======== Provided records
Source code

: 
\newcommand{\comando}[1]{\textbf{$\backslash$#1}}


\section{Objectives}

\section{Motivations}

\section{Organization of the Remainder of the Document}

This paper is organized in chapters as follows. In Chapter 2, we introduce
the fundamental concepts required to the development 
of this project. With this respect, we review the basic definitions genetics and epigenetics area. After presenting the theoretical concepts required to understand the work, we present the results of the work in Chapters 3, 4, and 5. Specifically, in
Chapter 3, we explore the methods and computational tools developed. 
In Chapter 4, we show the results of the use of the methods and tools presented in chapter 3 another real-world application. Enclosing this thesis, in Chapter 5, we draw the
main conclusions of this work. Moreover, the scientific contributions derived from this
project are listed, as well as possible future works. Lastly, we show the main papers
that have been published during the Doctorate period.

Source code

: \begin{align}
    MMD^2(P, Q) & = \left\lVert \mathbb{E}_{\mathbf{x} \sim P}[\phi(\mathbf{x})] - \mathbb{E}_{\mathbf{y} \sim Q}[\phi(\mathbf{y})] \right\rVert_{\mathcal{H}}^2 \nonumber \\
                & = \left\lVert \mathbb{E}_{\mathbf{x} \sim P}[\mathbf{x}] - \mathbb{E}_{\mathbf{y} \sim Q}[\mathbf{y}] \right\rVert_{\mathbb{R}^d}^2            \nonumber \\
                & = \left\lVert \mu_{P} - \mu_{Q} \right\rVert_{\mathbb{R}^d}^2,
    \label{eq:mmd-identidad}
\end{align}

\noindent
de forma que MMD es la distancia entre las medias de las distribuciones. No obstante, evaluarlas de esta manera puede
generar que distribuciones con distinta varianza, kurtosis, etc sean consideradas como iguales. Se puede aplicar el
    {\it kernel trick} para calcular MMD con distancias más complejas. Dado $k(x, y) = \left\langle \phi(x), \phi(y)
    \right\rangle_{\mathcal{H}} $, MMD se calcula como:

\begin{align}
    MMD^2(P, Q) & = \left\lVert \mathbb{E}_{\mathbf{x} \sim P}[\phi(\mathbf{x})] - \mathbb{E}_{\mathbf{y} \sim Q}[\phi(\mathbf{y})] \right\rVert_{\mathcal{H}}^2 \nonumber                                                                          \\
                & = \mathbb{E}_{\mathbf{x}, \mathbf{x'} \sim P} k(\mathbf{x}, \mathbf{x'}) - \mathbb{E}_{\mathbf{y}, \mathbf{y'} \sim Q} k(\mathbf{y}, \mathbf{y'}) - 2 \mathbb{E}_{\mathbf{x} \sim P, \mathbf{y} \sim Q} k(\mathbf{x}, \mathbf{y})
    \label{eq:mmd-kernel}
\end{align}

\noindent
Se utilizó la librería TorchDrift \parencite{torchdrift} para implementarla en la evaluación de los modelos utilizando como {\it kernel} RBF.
================
Work to be completed
Transcribe the data exactly.

Result of the exercise
Source code

: 
\newcommand{\comando}[1]{\textbf{$\backslash$#1}}


\section{Objectives}

\section{Motivations}

\section{Organization of the Remainder of the Document}

This paper is organized in chapters as follows. In Chapter 2, we introduce
the fundamental concepts required to the development 
of this project. With this respect, we review the basic definitions genetics and epigenetics area. After presenting the theoretical concepts required to understand the work, we present the results of the work in Chapters 3, 4, and 5. Specifically, in
Chapter 3, we explore the methods and computational tools developed. 
In Chapter 4, we show the results of the use of the methods and tools presented in chapter 3 another real-world application. Enclosing this thesis, in Chapter 5, we draw the
main conclusions of this work. Moreover, the scientific contributions derived from this
project are listed, as well as possible future works. Lastly, we show the main papers
that have been published during the Doctorate period.

Source code

: \begin{align}
    MMD^2(P, Q) & = \left\lVert \mathbb{E}_{\mathbf{x} \sim P}[\phi(\mathbf{x})] - \mathbb{E}_{\mathbf{y} \sim Q}[\phi(\mathbf{y})] \right\rVert_{\mathcal{H}}^2 \nonumber \\
                & = \left\lVert \mathbb{E}_{\mathbf{x} \sim P}[\mathbf{x}] - \mathbb{E}_{\mathbf{y} \sim Q}[\mathbf{y}] \right\rVert_{\mathbb{R}^d}^2            \nonumber \\
                & = \left\lVert \mu_{P} - \mu_{Q} \right\rVert_{\mathbb{R}^d}^2,
    \label{eq:mmd-identidad}
\end{align}

\noindent
de forma que MMD es la distancia entre las medias de las distribuciones. No obstante, evaluarlas de esta manera puede
generar que distribuciones con distinta varianza, kurtosis, etc sean consideradas como iguales. Se puede aplicar el
    {\it kernel trick} para calcular MMD con distancias más complejas. Dado $k(x, y) = \left\langle \phi(x), \phi(y)
    \right\rangle_{\mathcal{H}} $, MMD se calcula como:

\begin{align}
    MMD^2(P, Q) & = \left\lVert \mathbb{E}_{\mathbf{x} \sim P}[\phi(\mathbf{x})] - \mathbb{E}_{\mathbf{y} \sim Q}[\phi(\mathbf{y})] \right\rVert_{\mathcal{H}}^2 \nonumber                                                                          \\
                & = \mathbb{E}_{\mathbf{x}, \mathbf{x'} \sim P} k(\mathbf{x}, \mathbf{x'}) - \mathbb{E}_{\mathbf{y}, \mathbf{y'} \sim Q} k(\mathbf{y}, \mathbf{y'}) - 2 \mathbb{E}_{\mathbf{x} \sim P, \mathbf{y} \sim Q} k(\mathbf{x}, \mathbf{y})
    \label{eq:mmd-kernel}
\end{align}

\noindent
Se utilizó la librería TorchDrift \parencite{torchdrift} para implementarla en la evaluación de los modelos utilizando como {\it kernel} RBF.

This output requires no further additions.